そんな川崎とは対照的に、結果が出ていないのが昨季J1王者のサンフレッチェ広島だ。彼らは2月20日の富士ゼロックススーパーカップでガンバ大阪を3−1で下し、いい出足を見せたと思われたが、直後に始まったアジアチャンピオンズリーグ(ACL)で山東魯能に1−2で黒星。27日のJ1開幕戦・川崎戦も0−1で敗れた。3月に入ってからも悪循環に歯止めがかからず、1日のACL・FCソウル戦を1−4、6日のJ1・名古屋戦を1−1、12日のJ1・湘南ベルマーレ戦を2−2と、公式戦5試合未勝利という苦境に直面しているのだ。

湘南戦も前半こそスコアレスで折り返したが、後半開始直後に少しのスキを突かれてパウリーニョに失点を許してしまった。一度は新戦力のピーター ウタカの同点弾で追いついたが、その4分後に再び藤田祥史に2点目を奪われ、リードを許す。このまま敗色濃厚かと見られた後半ロスタイム、途中出場の浅野拓磨が放ったシュートが相手に当たってオウンゴールとなり、何とか黒星だけは免れることができたが、どうも広島らしい手堅さと緻密さが欠けている。攻守両面を思うように機能させられない森保一監督も、大いに頭を悩ませているようだ。

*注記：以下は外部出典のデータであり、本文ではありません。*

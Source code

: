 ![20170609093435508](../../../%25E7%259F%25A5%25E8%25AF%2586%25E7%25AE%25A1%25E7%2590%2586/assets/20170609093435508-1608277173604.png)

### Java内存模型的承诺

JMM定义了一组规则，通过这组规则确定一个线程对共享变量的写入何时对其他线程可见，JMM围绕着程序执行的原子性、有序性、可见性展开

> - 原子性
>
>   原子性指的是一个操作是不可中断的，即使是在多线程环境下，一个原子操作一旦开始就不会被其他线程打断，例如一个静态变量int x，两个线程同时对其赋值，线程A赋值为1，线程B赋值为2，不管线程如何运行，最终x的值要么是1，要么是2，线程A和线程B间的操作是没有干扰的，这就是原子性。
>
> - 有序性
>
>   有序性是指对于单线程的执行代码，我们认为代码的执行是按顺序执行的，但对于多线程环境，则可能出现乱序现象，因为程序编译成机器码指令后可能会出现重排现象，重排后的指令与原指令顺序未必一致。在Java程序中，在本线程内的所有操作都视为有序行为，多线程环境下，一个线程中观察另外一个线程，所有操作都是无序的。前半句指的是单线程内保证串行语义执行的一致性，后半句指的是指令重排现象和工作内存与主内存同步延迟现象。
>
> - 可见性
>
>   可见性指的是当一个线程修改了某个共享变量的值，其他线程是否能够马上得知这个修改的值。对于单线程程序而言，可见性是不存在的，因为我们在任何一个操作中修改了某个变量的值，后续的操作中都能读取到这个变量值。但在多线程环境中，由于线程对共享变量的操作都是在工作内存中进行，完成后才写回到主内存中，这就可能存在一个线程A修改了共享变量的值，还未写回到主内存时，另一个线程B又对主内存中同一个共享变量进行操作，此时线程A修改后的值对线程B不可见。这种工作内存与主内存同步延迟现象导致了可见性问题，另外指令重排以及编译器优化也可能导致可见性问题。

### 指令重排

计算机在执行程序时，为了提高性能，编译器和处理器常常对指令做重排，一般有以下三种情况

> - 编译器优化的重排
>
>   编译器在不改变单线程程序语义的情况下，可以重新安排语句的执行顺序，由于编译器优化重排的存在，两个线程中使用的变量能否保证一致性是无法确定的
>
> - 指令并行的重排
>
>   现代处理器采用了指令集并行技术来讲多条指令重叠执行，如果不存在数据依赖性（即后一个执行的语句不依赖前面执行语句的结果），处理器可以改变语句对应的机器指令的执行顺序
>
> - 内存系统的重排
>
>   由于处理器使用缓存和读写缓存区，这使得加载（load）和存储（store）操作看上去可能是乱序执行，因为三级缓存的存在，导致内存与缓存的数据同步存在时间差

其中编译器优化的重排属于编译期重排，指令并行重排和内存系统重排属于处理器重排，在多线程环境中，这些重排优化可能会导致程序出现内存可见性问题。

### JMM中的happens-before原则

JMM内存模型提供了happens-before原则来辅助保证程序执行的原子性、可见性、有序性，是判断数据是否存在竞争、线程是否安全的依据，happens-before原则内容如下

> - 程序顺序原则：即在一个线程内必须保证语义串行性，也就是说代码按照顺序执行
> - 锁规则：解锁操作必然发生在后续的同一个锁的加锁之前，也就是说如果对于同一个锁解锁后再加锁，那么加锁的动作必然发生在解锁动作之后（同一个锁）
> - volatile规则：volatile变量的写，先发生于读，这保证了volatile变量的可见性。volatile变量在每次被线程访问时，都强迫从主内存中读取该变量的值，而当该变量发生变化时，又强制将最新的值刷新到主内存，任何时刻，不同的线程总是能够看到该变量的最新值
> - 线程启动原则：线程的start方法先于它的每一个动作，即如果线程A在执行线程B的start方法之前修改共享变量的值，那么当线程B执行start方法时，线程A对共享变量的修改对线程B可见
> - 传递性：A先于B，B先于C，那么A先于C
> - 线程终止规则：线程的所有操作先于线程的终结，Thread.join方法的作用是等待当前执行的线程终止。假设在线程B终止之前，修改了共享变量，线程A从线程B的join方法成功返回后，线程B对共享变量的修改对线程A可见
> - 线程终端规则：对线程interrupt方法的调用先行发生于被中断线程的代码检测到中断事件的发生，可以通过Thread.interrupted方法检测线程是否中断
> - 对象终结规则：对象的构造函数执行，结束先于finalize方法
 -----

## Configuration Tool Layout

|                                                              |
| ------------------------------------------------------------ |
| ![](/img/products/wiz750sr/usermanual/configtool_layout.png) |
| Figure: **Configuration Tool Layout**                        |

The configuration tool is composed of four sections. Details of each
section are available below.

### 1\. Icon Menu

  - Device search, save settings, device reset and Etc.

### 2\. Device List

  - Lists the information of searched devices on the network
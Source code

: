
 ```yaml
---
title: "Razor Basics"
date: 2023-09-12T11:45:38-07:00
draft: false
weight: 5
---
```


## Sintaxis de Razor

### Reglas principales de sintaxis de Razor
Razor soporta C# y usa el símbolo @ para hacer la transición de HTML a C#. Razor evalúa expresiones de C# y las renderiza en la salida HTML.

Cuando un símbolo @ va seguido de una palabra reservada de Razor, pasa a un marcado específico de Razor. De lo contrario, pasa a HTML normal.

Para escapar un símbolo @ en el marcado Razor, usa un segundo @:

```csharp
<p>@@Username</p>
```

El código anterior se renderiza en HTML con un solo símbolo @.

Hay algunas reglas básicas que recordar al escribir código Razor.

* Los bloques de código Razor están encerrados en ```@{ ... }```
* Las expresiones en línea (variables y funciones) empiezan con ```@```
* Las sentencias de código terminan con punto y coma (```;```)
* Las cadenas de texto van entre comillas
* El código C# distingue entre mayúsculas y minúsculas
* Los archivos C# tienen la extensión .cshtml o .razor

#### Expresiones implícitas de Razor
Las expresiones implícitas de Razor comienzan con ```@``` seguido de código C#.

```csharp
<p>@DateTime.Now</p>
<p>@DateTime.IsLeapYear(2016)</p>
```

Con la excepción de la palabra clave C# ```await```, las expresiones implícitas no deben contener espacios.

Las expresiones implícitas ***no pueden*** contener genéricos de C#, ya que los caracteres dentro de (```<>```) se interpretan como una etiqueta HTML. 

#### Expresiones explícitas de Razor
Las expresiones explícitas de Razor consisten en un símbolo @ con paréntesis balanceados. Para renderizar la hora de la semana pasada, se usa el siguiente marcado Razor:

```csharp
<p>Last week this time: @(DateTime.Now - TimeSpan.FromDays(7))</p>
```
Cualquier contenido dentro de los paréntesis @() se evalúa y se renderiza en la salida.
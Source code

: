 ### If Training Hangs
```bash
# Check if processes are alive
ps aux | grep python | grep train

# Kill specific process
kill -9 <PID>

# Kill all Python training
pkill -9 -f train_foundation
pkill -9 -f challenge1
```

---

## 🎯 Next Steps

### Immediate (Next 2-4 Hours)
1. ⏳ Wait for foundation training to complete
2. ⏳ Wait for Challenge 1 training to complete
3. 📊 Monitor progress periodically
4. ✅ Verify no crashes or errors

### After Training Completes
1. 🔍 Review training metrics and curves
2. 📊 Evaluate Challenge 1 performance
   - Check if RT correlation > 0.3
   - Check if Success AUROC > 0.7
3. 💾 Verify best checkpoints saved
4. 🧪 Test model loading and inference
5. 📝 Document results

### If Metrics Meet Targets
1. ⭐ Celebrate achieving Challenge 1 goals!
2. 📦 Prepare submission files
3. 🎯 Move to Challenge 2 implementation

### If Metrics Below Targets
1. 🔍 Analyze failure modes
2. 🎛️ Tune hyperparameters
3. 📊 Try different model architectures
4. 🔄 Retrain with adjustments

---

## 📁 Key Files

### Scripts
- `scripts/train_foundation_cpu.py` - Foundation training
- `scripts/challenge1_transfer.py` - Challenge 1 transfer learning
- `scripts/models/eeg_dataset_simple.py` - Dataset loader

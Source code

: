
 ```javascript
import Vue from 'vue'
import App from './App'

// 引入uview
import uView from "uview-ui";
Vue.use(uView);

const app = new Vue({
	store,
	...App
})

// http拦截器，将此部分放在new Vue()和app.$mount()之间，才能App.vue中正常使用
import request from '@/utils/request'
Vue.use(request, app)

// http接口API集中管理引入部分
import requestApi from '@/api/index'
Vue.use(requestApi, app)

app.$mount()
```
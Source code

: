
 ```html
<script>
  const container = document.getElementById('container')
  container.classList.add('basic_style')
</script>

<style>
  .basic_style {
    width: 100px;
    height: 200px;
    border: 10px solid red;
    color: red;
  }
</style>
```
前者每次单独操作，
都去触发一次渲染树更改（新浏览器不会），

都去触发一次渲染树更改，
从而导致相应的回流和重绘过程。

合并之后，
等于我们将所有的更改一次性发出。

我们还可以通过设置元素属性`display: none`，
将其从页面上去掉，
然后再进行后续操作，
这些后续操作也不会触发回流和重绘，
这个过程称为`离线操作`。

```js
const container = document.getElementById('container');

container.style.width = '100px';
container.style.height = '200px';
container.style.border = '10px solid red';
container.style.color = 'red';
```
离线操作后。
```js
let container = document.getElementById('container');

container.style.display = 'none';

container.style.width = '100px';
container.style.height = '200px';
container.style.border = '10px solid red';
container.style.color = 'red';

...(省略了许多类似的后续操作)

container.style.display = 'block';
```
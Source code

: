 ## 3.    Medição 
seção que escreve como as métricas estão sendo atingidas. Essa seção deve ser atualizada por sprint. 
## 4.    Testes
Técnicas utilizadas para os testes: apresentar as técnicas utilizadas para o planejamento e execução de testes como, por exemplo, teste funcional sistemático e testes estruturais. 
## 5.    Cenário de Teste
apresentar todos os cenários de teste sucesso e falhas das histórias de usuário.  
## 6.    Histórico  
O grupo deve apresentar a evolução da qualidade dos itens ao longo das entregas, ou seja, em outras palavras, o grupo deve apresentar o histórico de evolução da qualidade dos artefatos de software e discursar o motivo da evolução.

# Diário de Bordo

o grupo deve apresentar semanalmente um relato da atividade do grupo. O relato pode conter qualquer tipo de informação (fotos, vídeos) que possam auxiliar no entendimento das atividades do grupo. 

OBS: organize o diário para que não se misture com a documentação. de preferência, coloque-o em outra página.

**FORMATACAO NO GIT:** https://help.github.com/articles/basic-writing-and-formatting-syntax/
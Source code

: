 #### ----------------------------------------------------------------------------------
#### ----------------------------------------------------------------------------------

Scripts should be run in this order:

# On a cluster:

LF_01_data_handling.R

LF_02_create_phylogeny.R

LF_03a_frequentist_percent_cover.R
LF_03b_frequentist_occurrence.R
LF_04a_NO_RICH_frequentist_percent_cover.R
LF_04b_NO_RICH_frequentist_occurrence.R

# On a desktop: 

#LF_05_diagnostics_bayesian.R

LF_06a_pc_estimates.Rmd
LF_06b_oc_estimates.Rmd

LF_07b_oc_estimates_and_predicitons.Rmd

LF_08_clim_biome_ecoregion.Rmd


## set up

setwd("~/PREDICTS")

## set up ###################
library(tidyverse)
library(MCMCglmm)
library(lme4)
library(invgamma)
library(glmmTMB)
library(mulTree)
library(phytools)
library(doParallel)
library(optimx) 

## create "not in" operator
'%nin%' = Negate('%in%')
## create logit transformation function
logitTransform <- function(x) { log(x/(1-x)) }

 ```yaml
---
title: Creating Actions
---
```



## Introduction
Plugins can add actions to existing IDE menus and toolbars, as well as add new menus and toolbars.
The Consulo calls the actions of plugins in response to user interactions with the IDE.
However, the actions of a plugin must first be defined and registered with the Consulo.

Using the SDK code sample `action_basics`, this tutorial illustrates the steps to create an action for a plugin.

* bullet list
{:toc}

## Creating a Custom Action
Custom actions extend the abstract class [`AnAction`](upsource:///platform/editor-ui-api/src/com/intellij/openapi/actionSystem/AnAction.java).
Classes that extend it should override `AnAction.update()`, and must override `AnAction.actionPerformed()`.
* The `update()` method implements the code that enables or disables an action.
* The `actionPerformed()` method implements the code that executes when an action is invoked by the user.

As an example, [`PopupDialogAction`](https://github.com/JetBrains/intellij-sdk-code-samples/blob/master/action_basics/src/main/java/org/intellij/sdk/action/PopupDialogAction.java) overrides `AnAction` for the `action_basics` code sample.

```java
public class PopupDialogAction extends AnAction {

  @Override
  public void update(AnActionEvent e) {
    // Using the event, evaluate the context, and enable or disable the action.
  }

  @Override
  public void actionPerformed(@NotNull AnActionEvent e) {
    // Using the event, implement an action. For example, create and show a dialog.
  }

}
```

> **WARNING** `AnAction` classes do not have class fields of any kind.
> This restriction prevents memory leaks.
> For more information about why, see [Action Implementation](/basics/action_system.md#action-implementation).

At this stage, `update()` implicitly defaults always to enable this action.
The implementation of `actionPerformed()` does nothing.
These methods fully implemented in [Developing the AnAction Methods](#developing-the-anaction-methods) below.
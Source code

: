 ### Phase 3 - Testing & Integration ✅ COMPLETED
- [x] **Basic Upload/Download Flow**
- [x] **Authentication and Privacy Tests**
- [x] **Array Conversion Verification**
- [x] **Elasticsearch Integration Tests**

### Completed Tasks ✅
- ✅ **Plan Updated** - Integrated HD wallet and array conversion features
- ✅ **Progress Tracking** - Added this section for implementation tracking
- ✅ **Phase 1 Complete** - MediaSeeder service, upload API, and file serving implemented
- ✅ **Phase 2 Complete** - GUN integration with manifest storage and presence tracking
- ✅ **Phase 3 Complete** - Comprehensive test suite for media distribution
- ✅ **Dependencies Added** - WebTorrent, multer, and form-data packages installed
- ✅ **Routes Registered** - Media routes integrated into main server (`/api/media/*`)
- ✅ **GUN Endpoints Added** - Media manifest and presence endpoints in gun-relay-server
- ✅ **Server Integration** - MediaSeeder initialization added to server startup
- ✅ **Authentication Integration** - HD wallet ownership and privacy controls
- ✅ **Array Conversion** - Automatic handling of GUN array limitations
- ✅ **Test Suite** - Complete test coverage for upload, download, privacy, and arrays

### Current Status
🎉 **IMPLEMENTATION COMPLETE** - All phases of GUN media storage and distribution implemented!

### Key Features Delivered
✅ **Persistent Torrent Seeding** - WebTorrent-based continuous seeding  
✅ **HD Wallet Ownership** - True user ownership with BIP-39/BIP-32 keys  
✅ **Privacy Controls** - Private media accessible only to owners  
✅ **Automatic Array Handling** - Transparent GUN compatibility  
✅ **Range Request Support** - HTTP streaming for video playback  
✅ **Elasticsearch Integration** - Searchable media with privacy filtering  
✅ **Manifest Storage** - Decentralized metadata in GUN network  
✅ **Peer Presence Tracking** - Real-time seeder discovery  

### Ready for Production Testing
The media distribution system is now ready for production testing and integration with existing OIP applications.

彼らのJ1・3試合の通算得点は3、失点は4とそこまで数字的には悪くないのだが、効果的にゴールが奪えていないのは確かだ。エース・佐藤寿人が名古屋戦で挙げたJ1通算158点目も、湘南戦のウタカの得点、浅野が演出した得点も勝ちに結びついていない。いずれにしても「ビハインドからのゴール」という点が厳しいのだ。